Government of NSW collects AU $ 15 million for Sydney Quantum Academy


The government of New South Wales has announced the funding of a new initiative to engage university students in quantum computing.

The AU $ 15.4 million Quantum Academy (SQA) Initiative from the University of Sydney (USyd), University of New South Wales (UNSW), Macquarie University and Sydney University of Technology (UTS) will encourage students to work with and train at the four universities.

It is hoped that funding will also be used to link students to industry through internships and research; support the development of quantum technology startup business; and promote Sydney as a quantum computing hub.

NSW government funding, combined with the current university and future industry support, shows the total investment in the SQA set at about AU $ 35 million.

"Our new investment will ensure a line of highly qualified quantum engineers, software experts and technicians to build and program these incredible machines as technology becomes a reality," said Deputy Premier John Barilaro.

"We want the SQA to secure the investments of key players in the global technology industry and bring the best scientists from around the world to NSW."


Barilaro believes that for every quantum computing function created, about five indirect jobs will be generated.

"This is an exciting collaboration between some of our best universities in NSW, which already have unique strengths when it comes to quantum science and engineering," added NSW Innovation Minister Matt Kean.

"Most of our international competitors stand out in just one form of quantum science, but here in Sydney, our universities have strengths in a variety of fields, such as silicon quantum computing, topological quantum computing, entrapped ions, quantum software and nanodiamonds."

Physicists use code to reduce quantum error on logic gates

Also this week, USyd scientists announced the use of code specially designed to detect and rule out errors in the quantum computer logic gates.

Quantum logic gates are made up of interwoven networks of a small number of quantum bits (qubits).
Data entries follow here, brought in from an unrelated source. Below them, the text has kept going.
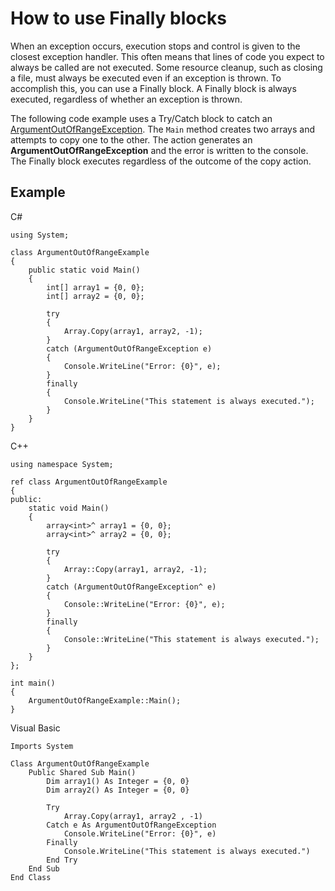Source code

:# How to use Finally blocks

When an exception occurs, execution stops and control is given to the closest exception handler. This often means that lines of code you expect to always be called are not executed. Some resource cleanup, such as closing a file, must always be executed even if an exception is thrown. To accomplish this, you can use a Finally block. A Finally block is always executed, regardless of whether an exception is thrown.

The following code example uses a Try/Catch block to catch an [ArgumentOutOfRangeException](https://msdn.microsoft.com/library/system.argumentoutofrangeexception). The `Main` method creates two arrays and attempts to copy one to the other. The action generates an **ArgumentOutOfRangeException** and the error is written to the console. The Finally block executes regardless of the outcome of the copy action.

## Example

C#
```
using System;

class ArgumentOutOfRangeExample
{
    public static void Main()
    {
        int[] array1 = {0, 0};
        int[] array2 = {0, 0};

        try
        {
            Array.Copy(array1, array2, -1);
        }
        catch (ArgumentOutOfRangeException e)
        {
            Console.WriteLine("Error: {0}", e);
        }
        finally
        {
            Console.WriteLine("This statement is always executed.");
        }
    }
}
```

C++
```
using namespace System;

ref class ArgumentOutOfRangeExample
{
public:
    static void Main()
    {
        array<int>^ array1 = {0, 0};
        array<int>^ array2 = {0, 0};

        try
        {
            Array::Copy(array1, array2, -1);
        }
        catch (ArgumentOutOfRangeException^ e)
        {
            Console::WriteLine("Error: {0}", e);
        }
        finally
        {
            Console::WriteLine("This statement is always executed.");
        }
    }
};

int main()
{
    ArgumentOutOfRangeExample::Main();
}
```

Visual Basic
```
Imports System

Class ArgumentOutOfRangeExample
    Public Shared Sub Main()
        Dim array1() As Integer = {0, 0}
        Dim array2() As Integer = {0, 0}

        Try
            Array.Copy(array1, array2 , -1)
        Catch e As ArgumentOutOfRangeException
            Console.WriteLine("Error: {0}", e)
        Finally
            Console.WriteLine("This statement is always executed.")
        End Try
    End Sub
End Class
```
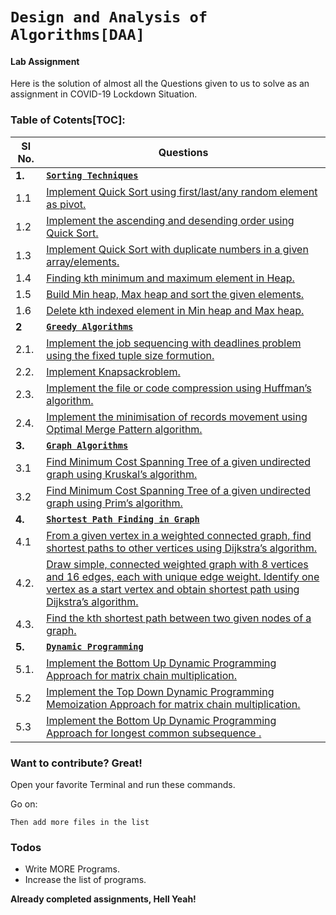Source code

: # `Design and Analysis of Algorithms[DAA]`
#### Lab Assignment
Here is the solution of almost all the Questions given to us to solve as an assignment in COVID-19 Lockdown Situation. 

### Table of Cotents[TOC]:
| **Sl No.** | **Questions** |
| ------ | ------ |
| **1.** | **[`Sorting Techniques`](https://github.com/ManishShah120/DAA_Lab_Assignmnent/tree/master/Q1)** |
| 1.1 | [Implement Quick Sort using first/last/any random element as pivot.](https://github.com/ManishShah120/DAA_Lab_Assignmnent/blob/master/Q1/q1.cpp) |
| 1.2 | [Implement the ascending and desending order using Quick Sort.](https://github.com/ManishShah120/DAA_Lab_Assignmnent/blob/master/Q1/q2.cpp) |
| 1.3 | [Implement Quick Sort with duplicate numbers in a given array/elements.](https://github.com/ManishShah120/DAA_Lab_Assignmnent/blob/master/Q1/q3.cpp) |
| 1.4 | [Finding kth minimum and maximum element in Heap.](https://github.com/ManishShah120/DAA_Lab_Assignmnent/blob/master/Q1/q4.cpp) |
| 1.5 | [Build Min heap, Max heap and sort the given elements.](https://github.com/ManishShah120/DAA_Lab_Assignmnent/blob/master/Q1/q5.cpp) |
| 1.6 | [Delete kth indexed element in Min heap and Max heap.](https://github.com/ManishShah120/DAA_Lab_Assignmnent/blob/master/Q1/q6.cpp) |
| **2** | **[`Greedy Algorithms`](https://github.com/ManishShah120/DAA_Lab_Assignmnent/tree/master/Q2)** |
| 2.1. |[Implement the job sequencing with deadlines problem using the fixed tuple size formution.](https://github.com/ManishShah120/DAA_Lab_Assignmnent/blob/master/Q2/q1.cpp) |
| 2.2. | [Implement Knapsackroblem.](https://github.com/ManishShah120/DAA_Lab_Assignmnent/blob/master/Q2/q2.cpp) |
| 2.3. | [Implement the file or code compression using Huffman’s algorithm.](https://github.com/ManishShah120/DAA_Lab_Assignmnent/blob/master/Q2/q3.cpp) |
| 2.4. | [Implement the minimisation of records movement using Optimal Merge Pattern algorithm.](https://github.com/ManishShah120/DAA_Lab_Assignmnent/blob/master/Q2/q4.cpp) |
| **3.** | **[`Graph Algorithms`](https://github.com/ManishShah120/DAA_Lab_Assignmnent/tree/master/Q3)** |
| 3.1 | [Find Minimum Cost Spanning Tree of a given undirected graph using Kruskal’s algorithm.](https://github.com/ManishShah120/DAA_Lab_Assignmnent/blob/master/Q3/q1.cpp) |
| 3.2 | [Find Minimum Cost Spanning Tree of a given undirected graph using Prim’s algorithm.](https://github.com/ManishShah120/DAA_Lab_Assignmnent/blob/master/Q3/q2.cpp) |
| **4.** | **[`Shortest Path Finding in Graph`](https://github.com/ManishShah120/DAA_Lab_Assignmnent/tree/master/Q4)** |
| 4.1 | [From a given vertex in a weighted connected graph, find shortest paths to other vertices using Dijkstra’s algorithm.](https://github.com/ManishShah120/DAA_Lab_Assignmnent/blob/master/Q4/q1.cpp)|
| 4.2. | [Draw simple, connected weighted graph with 8 vertices and 16 edges, each with unique edge weight. Identify one vertex as a start vertex and obtain shortest path using Dijkstra’s algorithm.](https://github.com/ManishShah120/DAA_Lab_Assignmnent/blob/master/Q4/q2.cpp) |
| 4.3. | [Find the kth shortest path between two given nodes of a graph.](https://github.com/ManishShah120/DAA_Lab_Assignmnent/blob/master/Q4/q3.cpp) |
| **5.** | **[`Dynamic Programming`](https://github.com/ManishShah120/DAA_Lab_Assignmnent/tree/master/Q5)** |
| 5.1. | [Implement the Bottom Up Dynamic Programming Approach for matrix chain multiplication.](https://github.com/ManishShah120/DAA_Lab_Assignmnent/blob/master/Q5/q1.cpp) |
| 5.2 | [Implement the Top Down Dynamic Programming Memoization Approach for matrix chain multiplication.](https://github.com/ManishShah120/DAA_Lab_Assignmnent/blob/master/Q5/q2.cpp) |
| 5.3 | [Implement the Bottom Up Dynamic Programming Approach for longest common subsequence .](https://github.com/ManishShah120/DAA_Lab_Assignmnent/blob/master/Q5/q3.cpp) |


### Want to contribute? Great!
Open your favorite Terminal and run these commands.

Go on:
```
Then add more files in the list
```

### Todos
 - Write MORE Programs.
 - Increase the list of programs.

**Already completed assignments, Hell Yeah!**
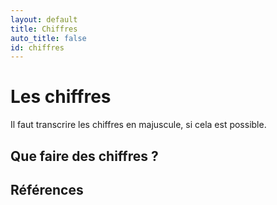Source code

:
 ```yaml
---
layout: default
title: Chiffres
auto_title: false
id: chiffres
---
```


# Les chiffres

Il faut transcrire les chiffres en majuscule, si cela est possible.

## Que faire des chiffres ?



## Références

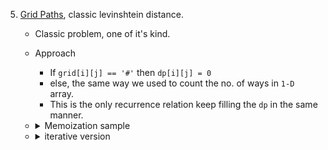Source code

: 

5. [Grid Paths](https://cses.fi/problemset/task/1638/), classic levinshtein distance.
    - Classic problem, one of it's kind.
    - Approach
      - If `grid[i][j] == '#'` then `dp[i][j] = 0`
      - else, the same way we used to count the no. of ways in `1-D ` array.
      - This is the only recurrence relation keep filling the `dp` in the same manner.
   - <details>
     <summary>Memoization sample </summary>

     ```cpp
     std ::vector<std ::vector<char>> grid;
     std ::vector<std ::vector<long long int>> memo;
     int row;
     int dp(int i, int j) {
         if (i == 0 and j == 0)
             return (grid[i][j] == '*' ? 0 : 1);
         
         if (i < 0 or j < 0)
             return 0;
         
         auto &ans = memo[i][j];
         if (ans != -1)
             return ans;
         
         if (grid[i][j] == '*')
             ans = 0;
         else
             ans = dp(i - 1, j) % mod + dp(i, j - 1) % mod;
         return ans % mod;
     }
     
     void solve() {
         cin >> row;
         grid = std ::vector<std ::vector<char>>(row, vc(row));
         memo = std ::vector<std ::vector<long long int>>(row, vll(row, -1));
         
         for (int i = 0; i < row; i++)
             for (int j = 0; j < row; j++)
                 cin >> grid[i][j];
         
         cout << dp(row - 1, row - 1) << '\n';
     }
     ```
     </details>
   - <details>
     <summary>iterative version </summary>

      ```cpp
      int n;
      cin >> n;
      char grid[n][n];
      for (int i = 0; i < n; i++)
          for (int j = 0; j < n; j++)
              cin >> grid[i][j];
      
      vector<vector<int>> dp(n, vector<int>(n, 0));
      
      for (int i = 0; i < n; i++) {
          for (int j = 0; j < n; j++) {
              if (i == 0 and j == 0)
                  grid[i][j] == '.' ? dp[i][j] = 1 : dp[i][j] = 0;
              else if (i == 0)
                  grid[i][j] == '.' ? dp[i][j] = dp[i][j] % mod + dp[i][j - 1] % mod
                                    : dp[i][j] = 0;
              else if (j == 0)
                  grid[i][j] == '.' ? dp[i][j] = dp[i][j] % mod + dp[i - 1][j] % mod
                                    : dp[i][j] = 0;
              else
                  grid[i][j] == '.'
                              ? dp[i][j] = dp[i][j] % mod + dp[i - 1][j] % mod + dp[i][j - 1]
                              : dp[i][j] = 0;
              dp[i][j] %= mod;
          }
      }
      cout << dp[n - 1][n - 1] << '\n';

      ```
      </details>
They are the switches that allow quantum computers to execute algorithms that process information and perform calculations.

"This is really the first time the promised benefit to the quantum logic doors of theory has been realized in a real quantum machine," said Robin Harper of the ARC Center of Excellence for Engineered Quantum Systems.
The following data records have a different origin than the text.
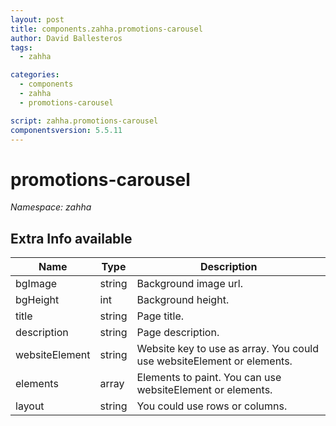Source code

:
 ```yaml
---
layout: post
title: components.zahha.promotions-carousel
author: David Ballesteros
tags:
  - zahha

categories:
  - components
  - zahha
  - promotions-carousel

script: zahha.promotions-carousel
componentsversion: 5.5.11
---
```

# promotions-carousel

*Namespace: zahha*

## Extra Info available

| Name | Type | Description |
| --- | --- | --- |
| bgImage | string | Background image url. |
| bgHeight | int | Background height. |
| title | string | Page title. |
| description | string | Page description. |
| websiteElement | string | Website key to use as array. You could use websiteElement or elements. |
| elements | array | Elements to paint. You can use websiteElement or elements. |
| layout | string | You could use rows or columns. |
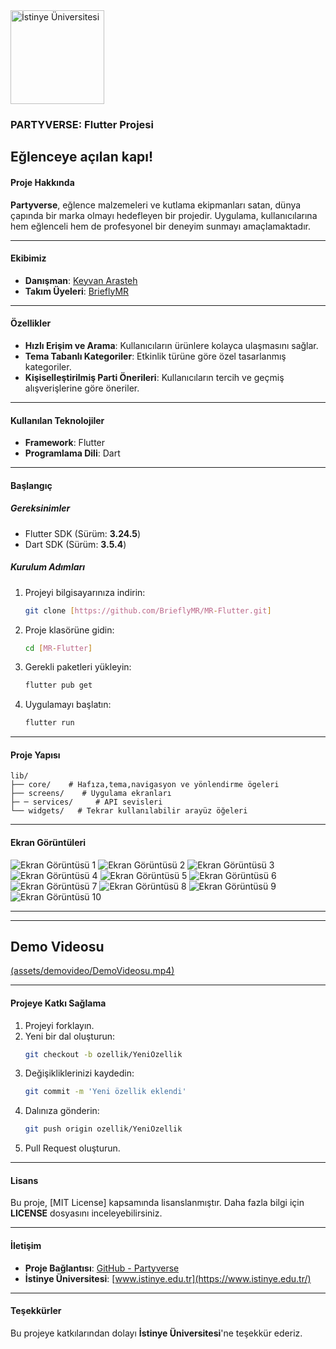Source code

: <img src="assets/images/logo.png" alt="İstinye Üniversitesi" width="150">

### **PARTYVERSE: Flutter Projesi**  
**Eğlenceye açılan kapı!**  
---  

#### **Proje Hakkında**  
**Partyverse**, eğlence malzemeleri ve kutlama ekipmanları satan, dünya çapında bir marka olmayı hedefleyen bir projedir. Uygulama, kullanıcılarına hem eğlenceli hem de profesyonel bir deneyim sunmayı amaçlamaktadır.  

---  

#### **Ekibimiz**  
- **Danışman**: [Keyvan Arasteh](https://github.com/keyvanarasteh)  
- **Takım Üyeleri**: [BrieflyMR](https://github.com/BrieflyMR)  

---  

#### **Özellikler**  
- **Hızlı Erişim ve Arama**: Kullanıcıların ürünlere kolayca ulaşmasını sağlar.  
- **Tema Tabanlı Kategoriler**: Etkinlik türüne göre özel tasarlanmış kategoriler.  
- **Kişiselleştirilmiş Parti Önerileri**: Kullanıcıların tercih ve geçmiş alışverişlerine göre öneriler.  

---  

#### **Kullanılan Teknolojiler**  
- **Framework**: Flutter  
- **Programlama Dili**: Dart  

---  

#### **Başlangıç**  

##### **Gereksinimler**  
- Flutter SDK (Sürüm: **3.24.5**)  
- Dart SDK (Sürüm: **3.5.4**)  

##### **Kurulum Adımları**  
1. Projeyi bilgisayarınıza indirin:  
   ```bash
   git clone [https://github.com/BrieflyMR/MR-Flutter.git]
   ```  
2. Proje klasörüne gidin:  
   ```bash
   cd [MR-Flutter]
   ```  
3. Gerekli paketleri yükleyin:  
   ```bash
   flutter pub get
   ```  
4. Uygulamayı başlatın:  
   ```bash
   flutter run
   ```  

---  

#### **Proje Yapısı**  
```plaintext
lib/
├── core/    # Hafıza,tema,navigasyon ve yönlendirme ögeleri
├── screens/    # Uygulama ekranları
├─ ─ services/     # API sevisleri
└── widgets/   # Tekrar kullanılabilir arayüz öğeleri
```  

--- 

#### **Ekran Görüntüleri**  
![Ekran Görüntüsü 1](assets/screenshots/AçılışEkranı.png)
![Ekran Görüntüsü 2](assets/screenshots/KayıtEkranı.png)
![Ekran Görüntüsü 3](assets/screenshots/GirişEkranı.png)
![Ekran Görüntüsü 4](assets/screenshots/AnaEkran.png)
![Ekran Görüntüsü 5](assets/screenshots/AyarlarEkranı.png)
![Ekran Görüntüsü 6](assets/screenshots/BildirimEkranı.png)
![Ekran Görüntüsü 7](assets/screenshots/AramaEkranı.png)
![Ekran Görüntüsü 8](assets/screenshots/AlışverişEkranı.png)
![Ekran Görüntüsü 9](assets/screenshots/ProfilEkranı.png)
![Ekran Görüntüsü 10](assets/screenshots/SepetEkranı.png)

--- 


--- 
## Demo Videosu

[(assets/demovideo/DemoVideosu.mp4)](https://github.com/user-attachments/assets/47cd4680-d6aa-4b7a-9841-ec578798f80c)

---  

#### **Projeye Katkı Sağlama**  
1. Projeyi forklayın.  
2. Yeni bir dal oluşturun:  
   ```bash
   git checkout -b ozellik/YeniOzellik
   ```  
3. Değişikliklerinizi kaydedin:  
   ```bash
   git commit -m 'Yeni özellik eklendi'
   ```  
4. Dalınıza gönderin:  
   ```bash
   git push origin ozellik/YeniOzellik
   ```  
5. Pull Request oluşturun.  

---  

#### **Lisans**  
Bu proje, [MIT License] kapsamında lisanslanmıştır. Daha fazla bilgi için **LICENSE** dosyasını inceleyebilirsiniz.  

---  

#### **İletişim**  
- **Proje Bağlantısı**: [GitHub - Partyverse](https://github.com/BrieflyMR/MR-Flutter)  
- **İstinye Üniversitesi**: [www.istinye.edu.tr](https://www.istinye.edu.tr/)  

---  

#### **Teşekkürler**  
Bu projeye katkılarından dolayı **İstinye Üniversitesi**'ne teşekkür ederiz.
Harper, along with Professor Steven Flammia of the School of Physics and the University of Sydney's Nano Institute, used IBM's quantum computer to test error-detection codes.

The university said they demonstrated an improvement in the order of magnitude in reducing infidelity – error rates – in quantum logic gates.

Using code to detect and rule out errors in IBM's quantum device, Harper and Flammia showed error rates dropping from 5.8% to 0.60%. So instead of one in 20 quantum fail, only one in 200 would fail.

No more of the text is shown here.